Front. Immunol. | doi: 10.3389/fimmu.2019.01596

Mass cytometry discovers two discrete subsets of CD39-Treg which discriminate MGUS from Multiple Myeloma

Felix Marsh-Wakefield1, 2, Annabel Kruzins3,  Helen M. McGuire4, 5, 6, Shihong Yang7, Christian E. Bryant7,  Barbara Fazekas De St Groth4, 5, 6,  Najah Nassif3,  Scott N. Byrne1, John Gibson7, 8, Christina Brown7, 8, Stephen Larsen7, 8, Derek McCulloch7, 8, Richard Boyle9,  Georgina Clark10,  Douglas Joshua7, 8, 11, Phoebe J. Ho7, 8, 11 and  Slavica Vuckovic12, 13*
  • 1Discipline of Infectious Diseases and Immunology, Sydney Medical School, University of Sydney, Australia
  • 2Discipline of Pathology, Faculty of Medicine and Health, University of Sydney, Australia
  • 3School of Life Sciences, University of Technology Sydney, Australia
  • 4Ramaciotti Facility for Human Systems Biology, The University of Sydney, Australia
  • 5Discipline of Physiology, Faculty of Medicine and Health, University of Sydney, Australia
  • 6Charles Perkins Centre, University of Sydney, Australia
  • 7Institute of Haematology, Royal Prince Alfred Hospital, Australia
  • 8Sydney Medical School, University of Sydney, Australia
  • 9Department of Orthopaedics, Royal Prince Alfred Hospital, Australia
  • 10Anzac Research Institute, Australia
  • 11Sydney Medical School, University of Sydney, Australia
  • 12Royal Prince Alfred Hospital, Australia
  • 13Faculty of Medicine, The University of Queensland, Australia

Multiple Myeloma (MM) is preceded by the clinically stable condition monoclonal gammopathy of undetermined significance (MGUS), which is defined by the presence of a monoclonal protein and less than 10% malignant plasma cell infiltration in the bone marrow (BM). Critical immune events that discriminate MGUS from newly diagnosed MM (NDMM) patients remain unknown, but may involve changes in the regulatory T cell (Treg) compartment that favour myeloma growth. To address this possibility, we used mass cytometry to interrogate the distribution of multiple subsets within CD25+CD27low/negTreg in matched BM and peripheral blood (PB) of MGUS and NDMM patients. Both mass cytometry and flow cytometry confirmed a dominance of CD39-Treg within the Treg compartment in BM and PB of NDMM patients compared to an even distribution of CD39-Treg and CD39+Treg in MGUS patients. Unsupervised clustering displayed a phenotypic organisation of Treg into 25 metaclusters that confirmed Treg heterogeneity and identified two subsets which emerged exclusively within CD39-Treg of NDMM patients. One subset was found in both BM and PB that phenotypically resembled activated Treg based on CD45RO, CD49d, and CD62L expression; another subset resembled BM-resident Treg based on its tissue-resident phenotype characterised by CD69 expression, a lack of CD62L and CD49d expression and restricted location within the BM. PD-1 and TIGIT coexpressed on activated Treg, while PD-1 was expressed at higher levels on BM-resident Treg then on activated Treg. Both subsets produce Perforin and Granzyme B. In conclusion, the use of mass cytometry discovered two discrete subsets of CD39-Treg which may be permissive of myeloma growth. Understanding the regulatory properties of these subsets may also advance MGUS and MM diagnosis, prognosis, and therapeutic implications for MM patients.

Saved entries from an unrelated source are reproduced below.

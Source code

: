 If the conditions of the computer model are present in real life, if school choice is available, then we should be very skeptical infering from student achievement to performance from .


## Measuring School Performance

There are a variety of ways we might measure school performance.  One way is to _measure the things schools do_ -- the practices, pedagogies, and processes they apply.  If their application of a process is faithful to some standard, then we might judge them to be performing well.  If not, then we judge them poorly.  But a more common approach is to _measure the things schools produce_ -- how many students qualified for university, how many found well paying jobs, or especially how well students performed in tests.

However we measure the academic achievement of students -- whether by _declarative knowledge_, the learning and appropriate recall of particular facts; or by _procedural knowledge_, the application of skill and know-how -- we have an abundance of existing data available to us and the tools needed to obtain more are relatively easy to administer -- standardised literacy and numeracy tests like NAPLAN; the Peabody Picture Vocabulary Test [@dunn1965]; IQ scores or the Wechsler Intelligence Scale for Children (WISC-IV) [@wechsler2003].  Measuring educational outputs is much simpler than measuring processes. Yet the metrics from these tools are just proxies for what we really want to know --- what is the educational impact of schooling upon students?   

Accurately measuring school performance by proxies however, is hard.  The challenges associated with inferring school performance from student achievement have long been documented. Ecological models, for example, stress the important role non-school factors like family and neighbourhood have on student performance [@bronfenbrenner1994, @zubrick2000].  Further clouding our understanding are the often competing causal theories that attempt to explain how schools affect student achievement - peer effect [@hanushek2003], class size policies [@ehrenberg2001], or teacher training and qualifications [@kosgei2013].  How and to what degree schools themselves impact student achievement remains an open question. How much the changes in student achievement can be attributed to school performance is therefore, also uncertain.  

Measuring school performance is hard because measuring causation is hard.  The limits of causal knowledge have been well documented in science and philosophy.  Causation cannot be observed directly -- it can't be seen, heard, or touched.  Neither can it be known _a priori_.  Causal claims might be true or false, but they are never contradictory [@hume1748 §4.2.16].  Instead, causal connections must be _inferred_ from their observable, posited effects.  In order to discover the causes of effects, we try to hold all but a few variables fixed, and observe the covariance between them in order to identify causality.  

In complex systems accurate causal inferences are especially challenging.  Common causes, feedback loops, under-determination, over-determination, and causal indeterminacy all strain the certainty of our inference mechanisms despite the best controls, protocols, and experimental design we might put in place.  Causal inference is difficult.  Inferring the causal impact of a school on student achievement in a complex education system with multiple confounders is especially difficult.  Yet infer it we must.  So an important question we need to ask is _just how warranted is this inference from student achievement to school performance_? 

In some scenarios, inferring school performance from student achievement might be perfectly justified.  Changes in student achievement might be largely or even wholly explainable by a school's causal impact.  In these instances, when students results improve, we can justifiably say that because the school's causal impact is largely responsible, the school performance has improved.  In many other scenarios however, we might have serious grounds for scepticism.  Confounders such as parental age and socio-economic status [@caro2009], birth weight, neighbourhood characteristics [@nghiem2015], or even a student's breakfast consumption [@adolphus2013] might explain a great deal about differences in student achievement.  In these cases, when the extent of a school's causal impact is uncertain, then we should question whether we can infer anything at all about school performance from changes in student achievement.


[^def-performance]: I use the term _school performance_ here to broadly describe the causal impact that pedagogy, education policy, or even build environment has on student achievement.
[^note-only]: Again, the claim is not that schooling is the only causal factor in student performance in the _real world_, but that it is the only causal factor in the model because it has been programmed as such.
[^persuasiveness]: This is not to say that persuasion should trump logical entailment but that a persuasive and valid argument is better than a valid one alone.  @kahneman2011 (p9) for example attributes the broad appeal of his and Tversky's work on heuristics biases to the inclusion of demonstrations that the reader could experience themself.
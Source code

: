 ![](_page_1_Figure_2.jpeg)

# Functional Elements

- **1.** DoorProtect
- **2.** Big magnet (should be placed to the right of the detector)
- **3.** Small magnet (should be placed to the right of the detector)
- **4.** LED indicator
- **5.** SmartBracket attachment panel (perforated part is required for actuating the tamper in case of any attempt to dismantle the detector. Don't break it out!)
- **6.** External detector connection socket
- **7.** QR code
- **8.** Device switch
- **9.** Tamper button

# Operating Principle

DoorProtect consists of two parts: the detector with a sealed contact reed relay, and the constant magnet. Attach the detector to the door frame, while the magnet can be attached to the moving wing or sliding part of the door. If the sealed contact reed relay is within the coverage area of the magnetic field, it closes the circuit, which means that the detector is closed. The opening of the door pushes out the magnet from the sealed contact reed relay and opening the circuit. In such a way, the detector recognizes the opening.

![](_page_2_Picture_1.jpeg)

Keywords: MGUS, mm, Mass-cytometry, Treg, FlowSOM

Received: 15 Mar 2019; Accepted: 26 Jun 2019.

Edited by:

Matteo Bellone, San Raffaele Hospital (IRCCS), Italy

Reviewed by:

Irina Maric, Department of Laboratory Medicine, NIH Clinical Center (CC), United States
Roberto Ria, University of Bari Medical School, Italy
Shaji Kumar, Mayo Clinic, United States  

Copyright: © 2019 Marsh-Wakefield, Kruzins, McGuire, Yang, Bryant, Fazekas De St Groth, Nassif, Byrne, Gibson, Brown, Larsen, McCulloch, Boyle, Clark, Joshua, Ho and Vuckovic. This is an open-access article distributed under the terms of the Creative Commons Attribution License (CC BY). The use, distribution or reproduction in other forums is permitted, provided the original author(s) and the copyright owner(s) are credited and that the original publication in this journal is cited, in accordance with accepted academic practice. No use, distribution or reproduction is permitted which does not comply with these terms.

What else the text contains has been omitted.